◆ **Work item**
Lines after the one containing "after flooring in" are to be omitted; print exactly each line from the start of the records up to and including it.

Data extracted from a collection:
◇ ◇ ◇ ◇ ◇ ◇ ◇
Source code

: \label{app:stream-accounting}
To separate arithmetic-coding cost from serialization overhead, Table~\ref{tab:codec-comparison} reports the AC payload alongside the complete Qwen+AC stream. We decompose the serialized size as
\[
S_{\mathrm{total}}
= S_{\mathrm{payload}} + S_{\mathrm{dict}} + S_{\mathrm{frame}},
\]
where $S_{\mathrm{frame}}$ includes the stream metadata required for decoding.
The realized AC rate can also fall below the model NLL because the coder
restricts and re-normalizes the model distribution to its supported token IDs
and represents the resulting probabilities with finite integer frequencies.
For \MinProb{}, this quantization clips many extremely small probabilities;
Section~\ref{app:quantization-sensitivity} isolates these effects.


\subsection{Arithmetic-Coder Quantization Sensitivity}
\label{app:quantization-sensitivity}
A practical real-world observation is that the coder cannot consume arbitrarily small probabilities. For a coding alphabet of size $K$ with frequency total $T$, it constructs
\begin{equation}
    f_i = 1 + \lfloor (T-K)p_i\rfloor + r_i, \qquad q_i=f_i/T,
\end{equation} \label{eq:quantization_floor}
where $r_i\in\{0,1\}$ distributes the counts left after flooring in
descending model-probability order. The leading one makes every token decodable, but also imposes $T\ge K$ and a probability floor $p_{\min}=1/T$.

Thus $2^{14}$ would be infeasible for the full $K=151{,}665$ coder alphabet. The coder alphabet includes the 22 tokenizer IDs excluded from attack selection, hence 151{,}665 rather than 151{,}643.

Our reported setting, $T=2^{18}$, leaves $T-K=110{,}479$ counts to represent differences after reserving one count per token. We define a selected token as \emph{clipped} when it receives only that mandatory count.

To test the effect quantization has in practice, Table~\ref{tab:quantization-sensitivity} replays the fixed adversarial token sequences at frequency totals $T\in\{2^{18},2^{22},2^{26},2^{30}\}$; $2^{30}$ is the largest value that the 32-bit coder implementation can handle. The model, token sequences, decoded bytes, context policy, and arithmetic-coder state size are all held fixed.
◇ ◇ ◇ ◇ ◇ ◇ ◇
◆ **Written reply**
Source code

: \label{app:stream-accounting}
To separate arithmetic-coding cost from serialization overhead, Table~\ref{tab:codec-comparison} reports the AC payload alongside the complete Qwen+AC stream. We decompose the serialized size as
\[
S_{\mathrm{total}}
= S_{\mathrm{payload}} + S_{\mathrm{dict}} + S_{\mathrm{frame}},
\]
where $S_{\mathrm{frame}}$ includes the stream metadata required for decoding.
The realized AC rate can also fall below the model NLL because the coder
restricts and re-normalizes the model distribution to its supported token IDs
and represents the resulting probabilities with finite integer frequencies.
For \MinProb{}, this quantization clips many extremely small probabilities;
Section~\ref{app:quantization-sensitivity} isolates these effects.


\subsection{Arithmetic-Coder Quantization Sensitivity}
\label{app:quantization-sensitivity}
A practical real-world observation is that the coder cannot consume arbitrarily small probabilities. For a coding alphabet of size $K$ with frequency total $T$, it constructs
\begin{equation}
    f_i = 1 + \lfloor (T-K)p_i\rfloor + r_i, \qquad q_i=f_i/T,
\end{equation} \label{eq:quantization_floor}
where $r_i\in\{0,1\}$ distributes the counts left after flooring in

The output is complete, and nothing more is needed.